FULTON COUNTY, Ga. — Gov. Brian Kemp’s continued support for K-12 public education is now focused on helping schools fill teaching positions in an increasingly dwindling field of candidates.
Last week the governor rolled out a package of “teacher pipeline” initiatives aimed at solutions to the persistent problem of recruiting and retaining qualified teachers.
“Since day one I’ve had a strong commitment to teachers,” Kemp said. “And now more than ever I know we have to build on that commitment.”
The Legislature is currently considering House Bill 385 which allows retired teachers in high-needs areas to return to teaching full time while drawing retirement benefits.
A companion bill is Senate Bill 88 which gives priority preference and a “non-traditional pathway” for military veterans to earn credentials needed to become teachers.
The proposed legislation has support of the Professional Association of Georgia Educators which has pushed for flexibility in staffing schools.
“Many districts struggle to recruit enough teachers for classroom vacancies, especially in hard-to-staff subjects,” said PAGE executive director Craig Harper. “The ability to hire experienced teachers is beneficial to students, schools and retired educators.”
Kemp acknowledged colleges are not graduating enough teachers to meet the demand, but military bases could play a key role. Georgia has 13.
“Military bases have no shortage of dedicated, hardworking veterans who are eager to continue serving their communities,” Kemp said. “The legislation will support and sustain a pathway for veterans [into classrooms].”

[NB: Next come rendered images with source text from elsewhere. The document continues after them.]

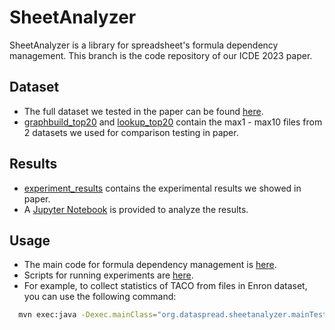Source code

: # SheetAnalyzer

SheetAnalyzer is a library for spreadsheet's formula dependency management. This branch is the code repository of our ICDE 2023 paper.

## Dataset
- The full dataset we tested in the paper can be found [here](https://github.com/dataspread/dataset). 
- [graphbuild_top20](https://github.com/dataspread/sheetanalyzer/tree/taco_icde/graphbuild_top20) and [lookup_top20](https://github.com/dataspread/sheetanalyzer/tree/taco_icde/lookup_top20) contain the max1 - max10 files from 2 datasets we used for comparison testing in paper.

## Results
- [experiment_results](https://github.com/dataspread/sheetanalyzer/tree/taco_icde/experiment_results) contains the experimental results we showed in paper.
- A [Jupyter Notebook](https://github.com/dataspread/sheetanalyzer/blob/taco_icde/experiment_analysis.ipynb) is provided to analyze the results.

## Usage
- The main code for formula dependency management is [here](https://github.com/dataspread/sheetanalyzer/tree/taco_icde/src/main/java/org/dataspread/sheetanalyzer/dependency).
- Scripts for running experiments are [here](https://github.com/dataspread/sheetanalyzer/tree/taco_icde/src/main/java/org/dataspread/sheetanalyzer/mainTest).
- For example, to collect statistics of TACO from files in Enron dataset, you can use the following command:
```bash
  mvn exec:java -Dexec.mainClass="org.dataspread.sheetanalyzer.mainTest.TestSheetAnalyzer" -Dexec.args="[Path of Enron Dataset] [Output Path] TACO True False"
```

Harper said PAGE supports pathways for teachers into the classroom which do not always take the traditional route of first gaining a teaching certificate in college.
“Georgia’s students and schools benefit from these non-traditional entry points for people who realize they have a passion for teaching young people after they had experience in another career,” Harper said.
A data dashboard maintained by the Georgia Department of Education keeps track of the supply and demand of teachers across the state’s 180 school districts. The greatest needs for teachers is concentrated in larger districts, primarily in special education, career and technology, math and science.
Incentivizing retired teachers to return to the pool of qualified candidates could also help systems meet staffing needs. According to the Teacher Retirement System, there are over 120,000 retired teachers in Georgia with nearly 7,000 of those in Fulton County.
“These hardworking men and women bring a wealth of knowledge and decades spent raising the next generation of leaders,” Kemp said.
Kemp’s legislation also urges using the resources of the historically Black colleges and universities in Georgia to find more ways of bringing minority teachers into classrooms.
It also would put the state’s Teacher of the Year on the State Board of Education as an unofficial adviser. The teacher would serve as the “voice” of all teachers when decisions are made.
“The teacher would be providing valuable insight on how the decisions the state board makes will impact classrooms,” Kemp said.